PROBLEM DESCRIPTION: Only the lines from the first line of the entries through the line with "The game logic" belong in the answer, each restated word for word and without pictures.

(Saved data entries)
_ _ _ _

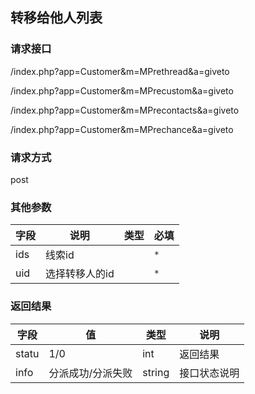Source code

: ## 转移给他人列表
### **请求接口**
/index.php?app=Customer&m=MPrethread&a=giveto


/index.php?app=Customer&m=MPrecustom&a=giveto


/index.php?app=Customer&m=MPrecontacts&a=giveto


/index.php?app=Customer&m=MPrechance&a=giveto

### **请求方式**
post


### **其他参数**
|字段       |说明            |类型      |必填           |
| --------- |--------       |--------  |--------       |
|ids        |线索id         |          |`*`|
|uid        |选择转移人的id  |          |`*`|

### **返回结果**
|字段       |值                          |类型     |说明           |
| --------- |--------                    |--------|--------       |
|statu      |1/0                         |int     |返回结果         |
|info       |分派成功/分派失败     | string | 接口状态说明  |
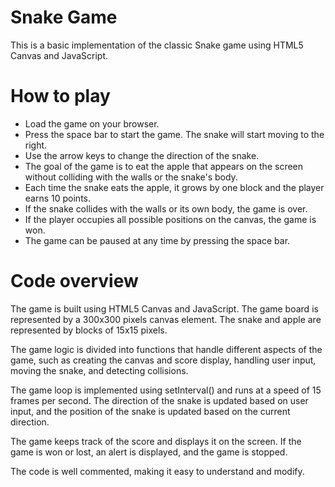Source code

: # Snake Game

This is a basic implementation of the classic Snake game using HTML5 Canvas and JavaScript.

# How to play

- Load the game on your browser.
- Press the space bar to start the game. The snake will start moving to the right.
- Use the arrow keys to change the direction of the snake.
- The goal of the game is to eat the apple that appears on the screen without colliding with the walls or the snake's body.
- Each time the snake eats the apple, it grows by one block and the player earns 10 points.
- If the snake collides with the walls or its own body, the game is over.
- If the player occupies all possible positions on the canvas, the game is won.
- The game can be paused at any time by pressing the space bar.

# Code overview

The game is built using HTML5 Canvas and JavaScript. The game board is represented by a 300x300 pixels canvas element. The snake and apple are represented by blocks of 15x15 pixels.

The game logic is divided into functions that handle different aspects of the game, such as creating the canvas and score display, handling user input, moving the snake, and detecting collisions.

The game loop is implemented using setInterval() and runs at a speed of 15 frames per second. The direction of the snake is updated based on user input, and the position of the snake is updated based on the current direction.

The game keeps track of the score and displays it on the screen.
If the game is won or lost, an alert is displayed, and the game is stopped.

The code is well commented, making it easy to understand and modify.
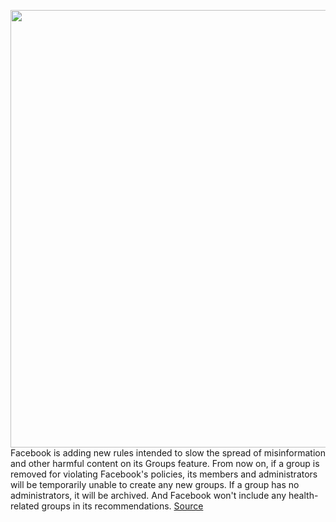<img src='https://cdn.vox-cdn.com/thumbor/TmQEYBlvudOO0LMN-Q75DBe3REE=/0x0:2040x1360/1200x800/filters:focal(857x517:1183x843)/cdn.vox-cdn.com/uploads/chorus_image/image/67425410/acastro_180806_1777_facebook_0001.0.jpg' width='700px' /><br/>
Facebook is adding new rules intended to slow the spread of misinformation and other harmful content on its Groups feature. From now on, if a group is removed for violating Facebook's policies, its members and administrators will be temporarily unable to create any new groups. If a group has no administrators, it will be archived. And Facebook won't include any health-related groups in its recommendations.
<a href='https://www.theverge.com/2020/9/17/21443742/facebook-health-groups-recommendations-new-admin-rules'> Source <a/>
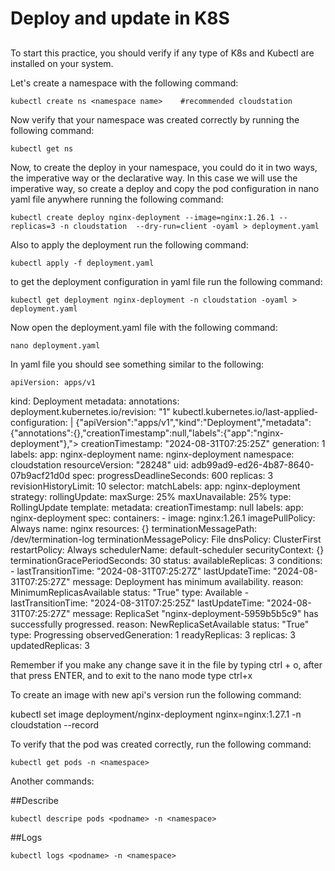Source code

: # Deploy and update in K8S
## 

To start this practice, you should verify if any type of K8s and Kubectl are installed on your system.

Let's create a namespace with the following command:

    kubectl create ns <namespace name>    #recommended cloudstation
    
Now verify that your namespace was created correctly by running the following command:

    kubectl get ns
    
Now, to create the deploy in your namespace, you could do it in two ways, the imperative way or the declarative way. In this case we will use the imperative way, so create a deploy and copy the pod configuration in nano yaml file anywhere running the following command:

    kubectl create deploy nginx-deployment --image=nginx:1.26.1 --replicas=3 -n cloudstation  --dry-run=client -oyaml > deployment.yaml

Also to apply the deployment run the following command:

    kubectl apply -f deployment.yaml
    
to get the deployment configuration in yaml file run the following command:
    
    kubectl get deployment nginx-deployment -n cloudstation -oyaml > deployment.yaml
    
Now open the deployment.yaml file with the following command:

    nano deployment.yaml
    
In yaml file you should see something similar to the  following:

    apiVersion: apps/v1
kind: Deployment
metadata:
  annotations:
    deployment.kubernetes.io/revision: "1"
    kubectl.kubernetes.io/last-applied-configuration: |
      {"apiVersion":"apps/v1","kind":"Deployment","metadata":{"annotations":{},"creationTimestamp":null,"labels":{"app":"nginx-deployment"},">
  creationTimestamp: "2024-08-31T07:25:25Z"
  generation: 1
  labels:
    app: nginx-deployment
  name: nginx-deployment
  namespace: cloudstation
  resourceVersion: "28248"
  uid: adb99ad9-ed26-4b87-8640-07b9acf21d0d
spec:
  progressDeadlineSeconds: 600
  replicas: 3
  revisionHistoryLimit: 10
  selector:
    matchLabels:
      app: nginx-deployment
  strategy:
    rollingUpdate:
      maxSurge: 25%
      maxUnavailable: 25%
    type: RollingUpdate
  template:
    metadata:
      creationTimestamp: null
      labels:
        app: nginx-deployment
    spec:
      containers:
    - image: nginx:1.26.1
        imagePullPolicy: Always
        name: nginx
        resources: {}
        terminationMessagePath: /dev/termination-log
        terminationMessagePolicy: File
      dnsPolicy: ClusterFirst
      restartPolicy: Always
      schedulerName: default-scheduler
      securityContext: {}
      terminationGracePeriodSeconds: 30
status:
  availableReplicas: 3
  conditions:
     - lastTransitionTime: "2024-08-31T07:25:27Z"
    lastUpdateTime: "2024-08-31T07:25:27Z"
    message: Deployment has minimum availability.
    reason: MinimumReplicasAvailable
    status: "True"
    type: Available
      - lastTransitionTime: "2024-08-31T07:25:25Z"
    lastUpdateTime: "2024-08-31T07:25:27Z"
    message: ReplicaSet "nginx-deployment-5959b5b5c9" has successfully progressed.
    reason: NewReplicaSetAvailable
    status: "True"
    type: Progressing
  observedGeneration: 1
  readyReplicas: 3
  replicas: 3
  updatedReplicas: 3

Remember if you make any change save it in the file by typing ctrl + o, after that press ENTER, and to exit to the nano mode type ctrl+x

To create an image with new api's version run the following command:

kubectl set image deployment/nginx-deployment nginx=nginx:1.27.1 -n cloudstation --record
    
To verify that the pod was created correctly, run the following command: 

    kubectl get pods -n <namespace>

Another commands:

##Describe

    kubectl descripe pods <podname> -n <namespace>

##Logs

    kubectl logs <podname> -n <namespace>
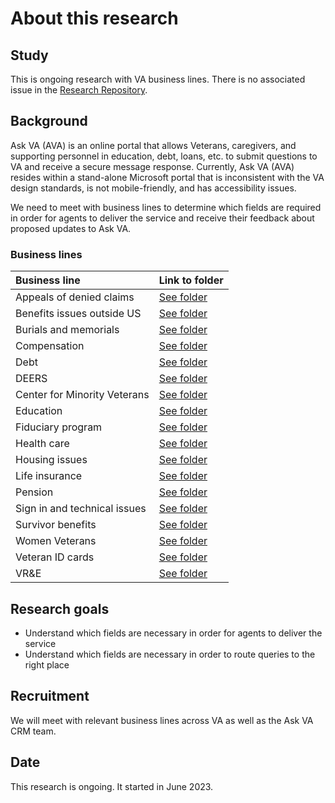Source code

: # About this research

## Study
This is ongoing research with VA business lines. There is no associated issue in the [Research Repository](https://github.com/orgs/department-of-veterans-affairs/projects/880).

## Background
Ask VA (AVA) is an online portal that allows Veterans, caregivers, and supporting personnel in education, debt, loans, etc. to submit questions to VA and receive a secure message response. Currently, Ask VA (AVA) resides within a stand-alone Microsoft portal that is inconsistent with the VA design standards, is not mobile-friendly, and has accessibility issues.

We need to meet with business lines to determine which fields are required in order for agents to deliver the service and receive their feedback about proposed updates to Ask VA.

### Business lines

|Business line|Link to folder|
|:--|:--|
|Appeals of denied claims|[See folder](https://github.com/department-of-veterans-affairs/va.gov-team/tree/master/products/ask-va/research/Business%20line%20engagement/Appeals%20of%20denied%20claims)|
|Benefits issues outside US|[See folder](https://github.com/department-of-veterans-affairs/va.gov-team/tree/master/products/ask-va/research/Business%20line%20engagement/Benefits%20issues%20outside%20US)|
|Burials and memorials|[See folder](https://github.com/department-of-veterans-affairs/va.gov-team/tree/master/products/ask-va/research/Business%20line%20engagement/Burials%20and%20memorials)|
|Compensation|[See folder](https://github.com/department-of-veterans-affairs/va.gov-team/tree/master/products/ask-va/research/Business%20line%20engagement/Compensation)|
|Debt|[See folder](https://github.com/department-of-veterans-affairs/va.gov-team/tree/master/products/ask-va/research/Business%20line%20engagement/Debt)|
|DEERS|[See folder](https://github.com/department-of-veterans-affairs/va.gov-team/tree/master/products/ask-va/research/Business%20line%20engagement/DEERS)|
|Center for Minority Veterans|[See folder](https://github.com/department-of-veterans-affairs/va.gov-team/tree/master/products/ask-va/research/Business%20line%20engagement/Center%20for%20Minority%20Veterans)|
|Education|[See folder](https://github.com/department-of-veterans-affairs/va.gov-team/tree/master/products/ask-va/research/Business%20line%20engagement/Education)|
|Fiduciary program|[See folder](https://github.com/department-of-veterans-affairs/va.gov-team/tree/master/products/ask-va/research/Business%20line%20engagement/Fiduciary%20program)|
|Health care|[See folder](https://github.com/department-of-veterans-affairs/va.gov-team/tree/master/products/ask-va/research/Business%20line%20engagement/Health%20care)|
|Housing issues|[See folder](https://github.com/department-of-veterans-affairs/va.gov-team/tree/master/products/ask-va/research/Business%20line%20engagement/Housing%20issues)|
|Life insurance|[See folder](https://github.com/department-of-veterans-affairs/va.gov-team/tree/master/products/ask-va/research/Business%20line%20engagement/Life%20insurance)|
|Pension|[See folder](https://github.com/department-of-veterans-affairs/va.gov-team/tree/master/products/ask-va/research/Business%20line%20engagement/Pension)|
|Sign in and technical issues|[See folder](https://github.com/department-of-veterans-affairs/va.gov-team/tree/master/products/ask-va/research/Business%20line%20engagement/Sign%20in%20and%20technical%20issues)|
|Survivor benefits|[See folder](https://github.com/department-of-veterans-affairs/va.gov-team/tree/master/products/ask-va/research/Business%20line%20engagement/Survivor%20benefits)|
|Women Veterans|[See folder](https://github.com/department-of-veterans-affairs/va.gov-team/tree/master/products/ask-va/research/Business%20line%20engagement/Women%20Veterans)|
|Veteran ID cards|[See folder](https://github.com/department-of-veterans-affairs/va.gov-team/tree/master/products/ask-va/research/Business%20line%20engagement/Veteran%20ID%20cards)|
|VR&E|[See folder](https://github.com/department-of-veterans-affairs/va.gov-team/tree/master/products/ask-va/research/Business%20line%20engagement/VR%26E)|

## Research goals
* Understand which fields are necessary in order for agents to deliver the service
* Understand which fields are necessary in order to route queries to the right place

## Recruitment
We will meet with relevant business lines across VA as well as the Ask VA CRM team. 

## Date
This research is ongoing. It started in June 2023.
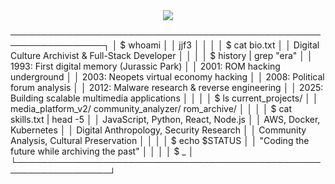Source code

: <div align="center">
  <img src="https://readme-typing-svg.herokuapp.com/?lines=~$%20whoami;jjf3;~$%20cat%20about.txt;Digital%20Archivist%20%26%20Code%20Curator;~$%20ls%20skills/;bash%20Python%20React%20Node.js;~$%20history%20%7C%20head;1993:%20First%20digital%20memory;2001:%20ROM%20hacking%20era;2003:%20Neopets%20hacking%20phase;2008:%20Political%20forums;2012:%20Malware%20research;2025:%20Building%20scalable%20media%20apps;~$%20_&font=mono&color=00ff88&background=1e1e1e&center=true&width=500&height=350&duration=3000&pause=1000">
</div>

─────────────────────────────────────────────────────────────────┐
│  $ whoami                                                       │
│  jjf3                                                           │
│                                                                 │
│  $ cat bio.txt                                                  │
│  Digital Culture Archivist & Full-Stack Developer              │
│                                                                 │
│  $ history | grep "era"                                         │
│  1993: First digital memory (Jurassic Park)                    │
│  2001: ROM hacking underground                                  │
│  2003: Neopets virtual economy hacking                         │
│  2008: Political forum analysis                                │
│  2012: Malware research & reverse engineering                  │
│  2025: Building scalable multimedia applications               │
│                                                                 │
│  $ ls current_projects/                                         │
│  media_platform_v2/    community_analyzer/    rom_archive/     │
│                                                                 │
│  $ cat skills.txt | head -5                                     │
│  JavaScript, Python, React, Node.js                            │
│  AWS, Docker, Kubernetes                                        │
│  Digital Anthropology, Security Research                       │
│  Community Analysis, Cultural Preservation                     │
│                                                                 │
│  $ echo $STATUS                                                 │
│  "Coding the future while archiving the past"                  │
│                                                                 │
│  $ _                                                            │
└─────────────────────────────────────────────────────────────────┘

_ _ _ _

RESULT:
Source code

: ## 转移给他人列表
### **请求接口**
/index.php?app=Customer&m=MPrethread&a=giveto


/index.php?app=Customer&m=MPrecustom&a=giveto


/index.php?app=Customer&m=MPrecontacts&a=giveto


/index.php?app=Customer&m=MPrechance&a=giveto

### **请求方式**
post


### **其他参数**
|字段       |说明            |类型      |必填           |
| --------- |--------       |--------  |--------       |
|ids        |线索id         |          |`*`|
|uid        |选择转移人的id  |          |`*`|

### **返回结果**
|字段       |值                          |类型     |说明           |
| --------- |--------                    |--------|--------       |
|statu      |1/0                         |int     |返回结果         |
|info       |分派成功/分派失败     | string | 接口状态说明  |
Source code

: # Snake Game

This is a basic implementation of the classic Snake game using HTML5 Canvas and JavaScript.

# How to play

- Load the game on your browser.
- Press the space bar to start the game. The snake will start moving to the right.
- Use the arrow keys to change the direction of the snake.
- The goal of the game is to eat the apple that appears on the screen without colliding with the walls or the snake's body.
- Each time the snake eats the apple, it grows by one block and the player earns 10 points.
- If the snake collides with the walls or its own body, the game is over.
- If the player occupies all possible positions on the canvas, the game is won.
- The game can be paused at any time by pressing the space bar.

# Code overview

The game is built using HTML5 Canvas and JavaScript. The game board is represented by a 300x300 pixels canvas element. The snake and apple are represented by blocks of 15x15 pixels.

The game logic is divided into functions that handle different aspects of the game, such as creating the canvas and score display, handling user input, moving the snake, and detecting collisions.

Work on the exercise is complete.